*** Opening Given records ***

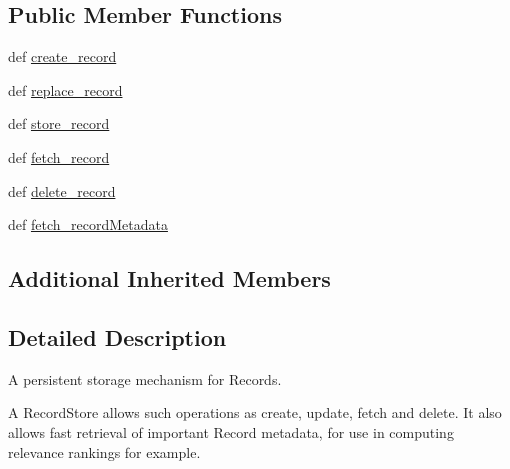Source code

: \subsection*{Public Member Functions}
\begin{DoxyCompactItemize}
\item 
def \hyperlink{classcheshire3_1_1base_objects_1_1_record_store_ad2914668ba32de0fc85e91edbc51a9e3}{create\-\_\-record}
\item 
def \hyperlink{classcheshire3_1_1base_objects_1_1_record_store_abc7c8ff2c3d1173b2960d377d0262e30}{replace\-\_\-record}
\item 
def \hyperlink{classcheshire3_1_1base_objects_1_1_record_store_a3f64b971d17ddb806874262ef3eae215}{store\-\_\-record}
\item 
def \hyperlink{classcheshire3_1_1base_objects_1_1_record_store_a1f8bd3c7b219320146b8d7cbaf16b16f}{fetch\-\_\-record}
\item 
def \hyperlink{classcheshire3_1_1base_objects_1_1_record_store_a254d1e7b97e83296924df25b13a2b0ca}{delete\-\_\-record}
\item 
def \hyperlink{classcheshire3_1_1base_objects_1_1_record_store_ad4848d2d68d86b85af6374fa86f53fd1}{fetch\-\_\-record\-Metadata}
\end{DoxyCompactItemize}
\subsection*{Additional Inherited Members}


\subsection{Detailed Description}
\begin{DoxyVerb}A persistent storage mechanism for Records.

A RecordStore allows such operations as create, update, fetch and delete. 
It also allows fast retrieval of important Record metadata, for use in
computing relevance rankings for example.
\end{DoxyVerb}
 

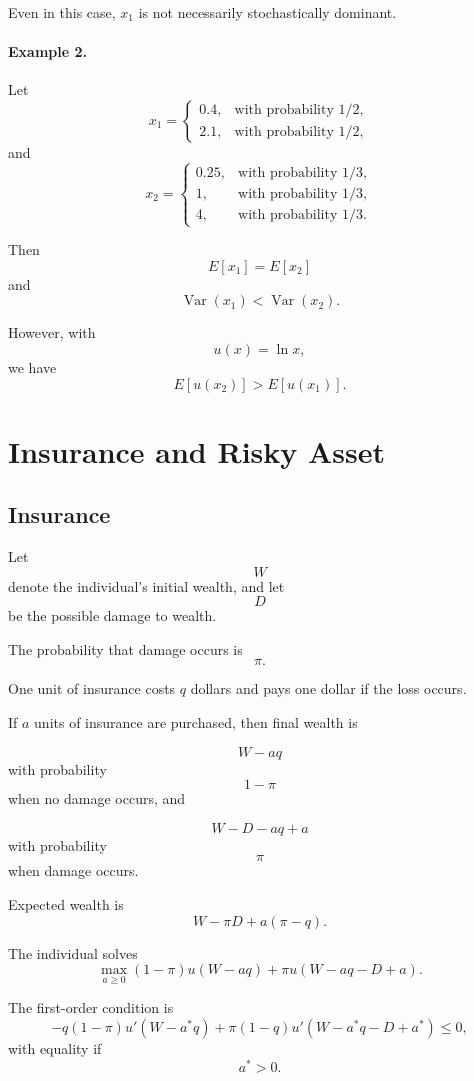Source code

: Even in this case, \(x_1\) is not necessarily stochastically dominant.

\paragraph{Example 2.}

Let
\[
x_1=
\begin{cases}
0.4, & \text{with probability } 1/2,\\
2.1, & \text{with probability } 1/2,
\end{cases}
\]
and
\[
x_2=
\begin{cases}
0.25, & \text{with probability } 1/3,\\
1, & \text{with probability } 1/3,\\
4, & \text{with probability } 1/3.
\end{cases}
\]

Then
\[
E[x_1]=E[x_2]
\]
and
\[
\operatorname{Var}(x_1)<\operatorname{Var}(x_2).
\]

However, with
\[
u(x)=\ln x,
\]
we have
\[
E[u(x_2)]>E[u(x_1)].
\]

\section{Insurance and Risky Asset}

\subsection{Insurance}

Let
\[
W
\]
denote the individual's initial wealth, and let
\[
D
\]
be the possible damage to wealth.

The probability that damage occurs is
\[
\pi.
\]

One unit of insurance costs \(q\) dollars and pays one dollar if the loss occurs.

If \(a\) units of insurance are purchased, then final wealth is

\[
W-aq
\]
with probability
\[
1-\pi
\]
when no damage occurs, and

\[
W-D-aq+a
\]
with probability
\[
\pi
\]
when damage occurs.

Expected wealth is
\[
W-\pi D+a(\pi-q).
\]

The individual solves
\[
\max_{a\ge 0}
(1-\pi)u(W-aq)
+
\pi u(W-aq-D+a).
\]

The first-order condition is
\[
-q(1-\pi)u'(W-a^*q)
+
\pi(1-q)u'(W-a^*q-D+a^*)
\le 0,
\]
with equality if
\[
a^*>0.
\]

*** Closing Given records ***

> Your objective
Within the entries, how many lines contain the word "DoxyCompactItemize"? Answer with a number alone.

> Result of the task
2